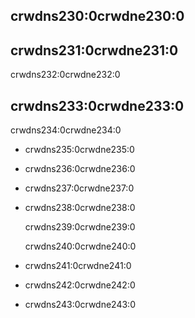 ## crwdns230:0crwdne230:0

## crwdns231:0crwdne231:0

crwdns232:0crwdne232:0

## crwdns233:0crwdne233:0

crwdns234:0crwdne234:0

* crwdns235:0crwdne235:0

* crwdns236:0crwdne236:0

* crwdns237:0crwdne237:0

* crwdns238:0crwdne238:0
    
    crwdns239:0crwdne239:0
    
    crwdns240:0crwdne240:0

* crwdns241:0crwdne241:0

* crwdns242:0crwdne242:0

* crwdns243:0crwdne243:0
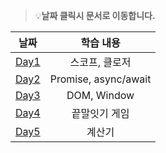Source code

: > 💡**날짜 클릭시 문서로 이동합니다.**

|           날짜           |        학습 내용         |
|:----------------------:|:--------------------:|
| [Day1](day1/README.md) |       스코프, 클로저       |
| [Day2](day2/README.md) | Promise, async/await |
| [Day3](day3/README.md) |     DOM, Window      |
| [Day4](day4/README.md) |       끝말잇기 게임        |
| [Day5](day5/README.md) |         계산기          |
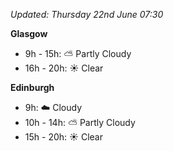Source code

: *Updated: Thursday 22nd June 07:30*

**Glasgow**

* 9h - 15h: :partly_sunny: Partly Cloudy
* 16h - 20h: :sunny: Clear

**Edinburgh**

* 9h: :cloud: Cloudy
* 10h - 14h: :partly_sunny: Partly Cloudy
* 15h - 20h: :sunny: Clear
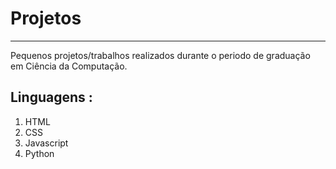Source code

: # Projetos
***



Pequenos projetos/trabalhos realizados durante o periodo de graduação em Ciência da Computação.



## Linguagens :

1. HTML 
2. CSS
3. Javascript
4. Python


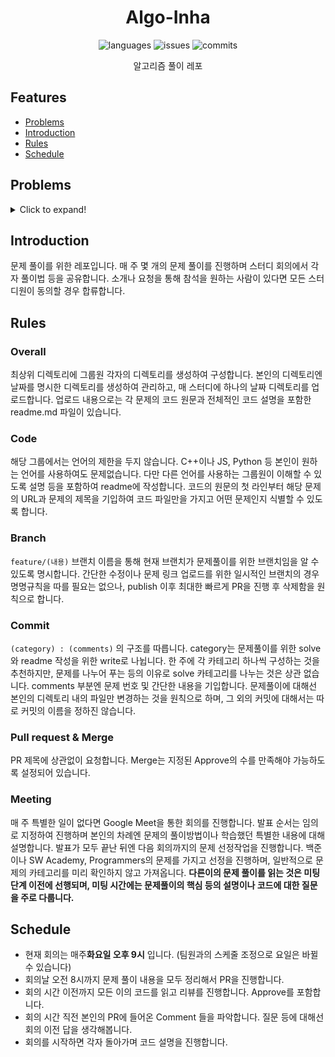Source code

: <div align="center">

# Algo-Inha

![languages](https://img.shields.io/github/languages/count/Algo-Inha/Algo-inha)
![issues](https://img.shields.io/github/issues-pr/Algo-Inha/Algo-inha)
![commits](https://img.shields.io/github/commit-activity/m/Algo-inha/Algo-inha)

알고리즘 풀이 레포

</div>

## Features
- [Problems](#Problems)
- [Introduction](#Introduction)
- [Rules](#Rules)
- [Schedule](#Schedule)


## Problems
<details>
  <summary>Click to expand!</summary>
  
### 220809
+ [양궁대회](https://school.programmers.co.kr/learn/courses/30/lessons/92342)  
+ [2개 이하로 다른 비트](https://school.programmers.co.kr/learn/courses/30/lessons/77885)  
+ [게리맨더링 2](https://www.acmicpc.net/problem/17779)  
+ [최댓값과 최솟값](https://school.programmers.co.kr/learn/courses/30/lessons/12939)  
+ [오큰수](https://www.acmicpc.net/problem/17298)    
  

<details>
  <summary>이전 주 문제들!</summary>

### 220802
+ [거리두기 확인하기](https://school.programmers.co.kr/learn/courses/30/lessons/81302)  
+ [회의실 배정](https://www.acmicpc.net/problem/1931)  
+ [타일 채우기](https://www.acmicpc.net/problem/2133)  
+ [단지번호붙이기](https://www.acmicpc.net/problem/2667)  
+ [안전 영역](https://www.acmicpc.net/problem/2468)    
  
### 220726
+ [크레인 인형뽑기 게임](https://school.programmers.co.kr/learn/courses/30/lessons/64061)  
+ [다리놓기](https://www.acmicpc.net/problem/1010)  
+ [기타리스트](https://www.acmicpc.net/problem/1495)  
+ [리모컨](https://www.acmicpc.net/problem/1107)  
+ [킹](https://www.acmicpc.net/problem/1063)    
  
### 220719
+ [괄호의 값](https://www.acmicpc.net/problem/2504)  
+ [퇴사2](https://www.acmicpc.net/problem/15486)  
+ [테트로미노](https://www.acmicpc.net/problem/14500)  
+ [Puyo Puyo](https://www.acmicpc.net/problem/11559)  
+ [베르트랑 공중](https://www.acmicpc.net/problem/4948)      
  
### 220712
+ [가장 긴 증가하는 부분 수열](https://www.acmicpc.net/problem/11053)  
+ [랜선 자르기](https://www.acmicpc.net/problem/1654)  
+ [124 나라의 숫자](https://school.programmers.co.kr/learn/courses/30/lessons/12899)  
+ [좌표압축](https://www.acmicpc.net/problem/18870)  
+ [잃어버린 괄호](https://www.acmicpc.net/problem/1541)    
  
### 220705
+ [나무 자르기](https://www.acmicpc.net/problem/2805)  
+ [시그널](https://www.acmicpc.net/problem/16113)  
+ [가장 큰 수](https://programmers.co.kr/learn/courses/30/lessons/42746)  
+ [후보 추천하기](https://www.acmicpc.net/problem/1713)  
+ [DFS와 BFS](https://www.acmicpc.net/problem/1260)  

### 220607
+ [입국심사](https://programmers.co.kr/learn/courses/30/lessons/43238)  
+ [절댓값 힙](https://www.acmicpc.net/problem/11286)  
+ [줄 서는 방법](https://programmers.co.kr/learn/courses/30/lessons/12936)  
+ [튜플](https://programmers.co.kr/learn/courses/30/lessons/64065)

### 220524
+ [문자열 압축](https://programmers.co.kr/learn/courses/30/lessons/60057)  
+ [로봇 청소기](https://www.acmicpc.net/problem/14503)  
+ [적록색약](https://www.acmicpc.net/problem/10026)  
+ [테트로미노](https://www.acmicpc.net/problem/14500)
+ [구명보트](https://programmers.co.kr/learn/courses/30/lessons/42885)

### 220517
+ [초콜릿 자르기](https://www.acmicpc.net/problem/2163)  
+ [암호 만들기](https://www.acmicpc.net/problem/1759)  
+ [보물섬](https://www.acmicpc.net/problem/2589)  
+ [카드 게임](https://www.acmicpc.net/problem/11062)
+ [수식 최대화](https://programmers.co.kr/learn/courses/30/lessons/67257)
  
### 220509
+ [꽃길](https://www.acmicpc.net/problem/14620)  
+ [톱니바퀴](https://www.acmicpc.net/problem/14891)  
+ [개똥벌레](https://www.acmicpc.net/problem/3020)  
+ [타겟 넘버](https://programmers.co.kr/learn/courses/30/lessons/43165)
  
### 220502
+ [상어 중학교](https://www.acmicpc.net/problem/21609)  
+ [배열 돌리기1](https://www.acmicpc.net/problem/16926)  
+ [최대공약수](https://www.acmicpc.net/problem/2824)  
+ [멀티탭 스케줄링](https://www.acmicpc.net/problem/1700)
+ [주차 요금 계산](https://programmers.co.kr/learn/courses/30/lessons/92341)  
  
### 220425
+ [양](https://www.acmicpc.net/problem/3184)  
+ [정수 삼각형](https://www.acmicpc.net/problem/1932)  
+ [체스](https://www.acmicpc.net/problem/1986)  
+ [행렬 테두리 회전하기](https://programmers.co.kr/learn/courses/30/lessons/77485)
  
### 220411
+ [성냥개비](https://www.acmicpc.net/problem/3687)  
+ [자물쇠와 열쇠](https://programmers.co.kr/learn/courses/30/lessons/60059)  
+ [인구 이동](https://www.acmicpc.net/problem/16234)  
+ [ACM Craft](https://www.acmicpc.net/problem/1005)
  
### 220404
+ [연구소](https://www.acmicpc.net/problem/14502)  
+ [강의실 배정](https://www.acmicpc.net/problem/11000)  
+ [최대 힙](https://www.acmicpc.net/problem/11279)  
+ [부분합](https://www.acmicpc.net/problem/1806)

### 220328
+ [마법사 상어와 블리자드](https://www.acmicpc.net/problem/21611)  
+ [어항 정리](https://www.acmicpc.net/problem/23291)  
+ [종이 조각](https://www.acmicpc.net/problem/14391)  
+ [N-Queen](https://www.acmicpc.net/problem/9663)  
  
### 220321
+ [마법사 상어와 비바라기](https://www.acmicpc.net/problem/21610)  
+ [불량 사용자](https://programmers.co.kr/learn/courses/30/lessons/64064)  
+ [달력](https://www.acmicpc.net/problem/20207)  
+ [더 맵게](https://programmers.co.kr/learn/courses/30/lessons/42626)  
+ [보물상자 비밀번호](https://swexpertacademy.com/main/code/problem/problemDetail.do?contestProbId=AWXRUN9KfZ8DFAUo&categoryId=AWXRUN9KfZ8DFAUo&categoryType=CODE&&&)
  
### 220314
+ [카카오 프렌즈 컬러링북](https://programmers.co.kr/learn/courses/30/lessons/1829)  
+ [마법사 상어와 파이어스톰](https://www.acmicpc.net/problem/20058)  
+ [다트 게임](https://programmers.co.kr/learn/courses/30/lessons/17682)  
+ [수영장](https://swexpertacademy.com/main/code/problem/problemDetail.do?contestProbId=AV5PpFQaAQMDFAUq&categoryId=AV5PpFQaAQMDFAUq&categoryType=CODE&problemTitle=1952&orderBy=FIRST_REG_DATETIME&selectCodeLang=ALL&select-1=&pageSize=10&pageIndex=1)  
+ [Z](https://www.acmicpc.net/problem/1074)  
  
  
### 220307
+ [숫자 문자열과 영단어](https://programmers.co.kr/learn/courses/30/lessons/81301)  
+ [비밀지도](https://programmers.co.kr/learn/courses/30/lessons/17681)  
+ [벽 부수고 이동하기](https://www.acmicpc.net/problem/2206)  
+ [미세먼지 안녕!](https://www.acmicpc.net/problem/17144)  
+ [상어 초등학교](https://www.acmicpc.net/problem/21608)  

### 220228
+ [순위 검색](https://programmers.co.kr/learn/courses/30/lessons/72412)  
+ [k진수에서 소수 개수 구하기](https://programmers.co.kr/learn/courses/30/lessons/92335)  
+ [연구소 3](https://www.acmicpc.net/problem/17142)  
+ [이항 계수 2](https://www.acmicpc.net/problem/11051)  
+ [마법사 상어와 파이어볼](https://www.acmicpc.net/problem/20056)  
+ [메뉴 리뉴얼](https://programmers.co.kr/learn/courses/30/lessons/72411)  
  
  
 ### 220221
+ [감시 카메라](https://www.acmicpc.net/problem/5884)  
+ [신규 아이디 추천](https://programmers.co.kr/learn/courses/30/lessons/72410)  
+ [빗물](https://www.acmicpc.net/problem/14719)  
+ [바이러스](https://www.acmicpc.net/problem/2606)  
+ [마법사 상어와 토네이도](https://www.acmicpc.net/problem/20057)  
+ [피아노 체조](https://www.acmicpc.net/problem/21318)  
  
 ### 220214
+ [동전 바꿔주기](https://www.acmicpc.net/problem/2624)  
+ [뉴스 클러스터링](https://programmers.co.kr/learn/courses/30/lessons/17677)  
+ [치킨 배달](https://www.acmicpc.net/problem/15686)  
+ [핀볼 게임](https://swexpertacademy.com/main/code/problem/problemDetail.do?contestProbId=AWXRF8s6ezEDFAUo)  
+ [시험 감독](https://www.acmicpc.net/problem/13458)  
+ [1, 2, 3 더하기](https://www.acmicpc.net/problem/9095)    
    
### 220207
+ [컨베이어 벨트 위의 로봇](https://www.acmicpc.net/problem/20055)
+ [불!](https://www.acmicpc.net/problem/4179)
+ [하노이 탑](https://www.acmicpc.net/problem/1914)
+ [방금그곡](https://programmers.co.kr/learn/courses/30/lessons/17683)
+ [촌수계산](https://www.acmicpc.net/problem/2644)
+ [스타트와 링크](https://www.acmicpc.net/problem/14889)
  
### 220131
+ [뱀](https://www.acmicpc.net/problem/3190)
+ [아기 상어](https://www.acmicpc.net/problem/16236)
+ [AC](https://www.acmicpc.net/problem/5430)
+ [오픈채팅방](https://programmers.co.kr/learn/courses/30/lessons/42888)
+ [n^2배열 자르기](https://programmers.co.kr/learn/courses/30/lessons/87390)

### 220124
+ [토마토](https://www.acmicpc.net/problem/7576)
+ [안녕](https://www.acmicpc.net/problem/1535)
+ [H-Index](https://programmers.co.kr/learn/courses/30/lessons/42747)
+ [섬 연결하기](https://programmers.co.kr/learn/courses/30/lessons/42861)
+ [2xn 타일링](https://www.acmicpc.net/problem/11726)

### 220117
+ [빙산](https://www.acmicpc.net/problem/2573)
+ [나누기](https://www.acmicpc.net/problem/21757)
</details>
</details>

## Introduction

문제 풀이를 위한 레포입니다. 매 주 몇 개의 문제 풀이를 진행하며 스터디 회의에서 각자 풀이법 등을 공유합니다. 소개나 요청을 통해 참석을 원하는 사람이 있다면 모든 스터디원이 동의할 경우 합류합니다.

## Rules

### Overall

최상위 디렉토리에 그룹원 각자의 디렉토리를 생성하여 구성합니다. 본인의 디렉토리엔 날짜를 명시한 디렉토리를 생성하여 관리하고, 매 스터디에 하나의 날짜 디렉토리를 업로드합니다. 업로드 내용으로는 각 문제의 코드 원문과 전체적인 코드 설명을 포함한 readme.md 파일이 있습니다.

### Code

해당 그룹에서는 언어의 제한을 두지 않습니다. C++이나 JS, Python 등 본인이 원하는 언어를 사용하여도 문제없습니다. 다만 다른 언어를 사용하는 그룹원이 이해할 수 있도록 설명 등을 포함하여 readme에 작성합니다. 코드의 원문의 첫 라인부터 해당 문제의 URL과 문제의 제목을 기입하여 코드 파일만을 가지고 어떤 문제인지 식별할 수 있도록 합니다.

### Branch

`feature/(내용)` 브랜치 이름을 통해 현재 브랜치가 문제풀이를 위한 브랜치임을 알 수 있도록 명시합니다. 간단한 수정이나 문제 링크 업로드를 위한 일시적인 브랜치의 경우 명명규칙을 따를 필요는 없으나, publish 이후 최대한 빠르게 PR을 진행 후 삭제함을 원칙으로 합니다.

### Commit

`(category) : (comments)` 의 구조를 따릅니다. category는 문제풀이를 위한 solve와 readme 작성을 위한 write로 나뉩니다. 한 주에 각 카테고리 하나씩 구성하는 것을 추천하지만, 문제를 나누어 푸는 등의 이유로 solve 카테고리를 나누는 것은 상관 없습니다. comments 부분엔 문제 번호 및 간단한 내용을 기입합니다. 문제풀이에 대해선 본인의 디렉토리 내의 파일만 변경하는 것을 원칙으로 하며, 그 외의 커밋에 대해서는 따로 커밋의 이름을 정하진 않습니다.

### Pull request & Merge

PR 제목에 상관없이 요청합니다. Merge는 지정된 Approve의 수를 만족해야 가능하도록 설정되어 있습니다.

### Meeting

매 주 특별한 일이 없다면 Google Meet을 통한 회의를 진행합니다. 발표 순서는 임의로 지정하여 진행하며 본인의 차례엔 문제의 풀이방법이나 학습했던 특별한 내용에 대해 설명합니다. 발표가 모두 끝난 뒤엔 다음 회의까지의 문제 선정작업을 진행합니다. 백준이나 SW Academy, Programmers의 문제를 가지고 선정을 진행하며, 일반적으로 문제의 카테고리를 미리 확인하지 않고 가져옵니다. **다른이의 문제 풀이를 읽는 것은 미팅단계 이전에 선행되며, 미팅 시간에는 문제풀이의 핵심 등의 설명이나 코드에 대한 질문을 주로 다룹니다.**

## Schedule

- 현재 회의는 매주**화요일 오후 9시** 입니다. (팀원과의 스케줄 조정으로 요일은 바뀔 수 있습니다)
- 회의날 오전 8시까지 문제 풀이 내용을 모두 정리해서 PR을 진행합니다.
- 회의 시간 이전까지 모든 이의 코드를 읽고 리뷰를 진행합니다. Approve를 포함합니다.
- 회의 시간 직전 본인의 PR에 들어온 Comment 들을 파악합니다. 질문 등에 대해선 회의 이전 답을 생각해봅니다.
- 회의를 시작하면 각자 돌아가며 코드 설명을 진행합니다.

## Assigned task
Search the listing for "Python" and copy each line holding it.

## Solution
4. Python
해당 그룹에서는 언어의 제한을 두지 않습니다. C++이나 JS, Python 등 본인이 원하는 언어를 사용하여도 문제없습니다. 다만 다른 언어를 사용하는 그룹원이 이해할 수 있도록 설명 등을 포함하여 readme에 작성합니다. 코드의 원문의 첫 라인부터 해당 문제의 URL과 문제의 제목을 기입하여 코드 파일만을 가지고 어떤 문제인지 식별할 수 있도록 합니다.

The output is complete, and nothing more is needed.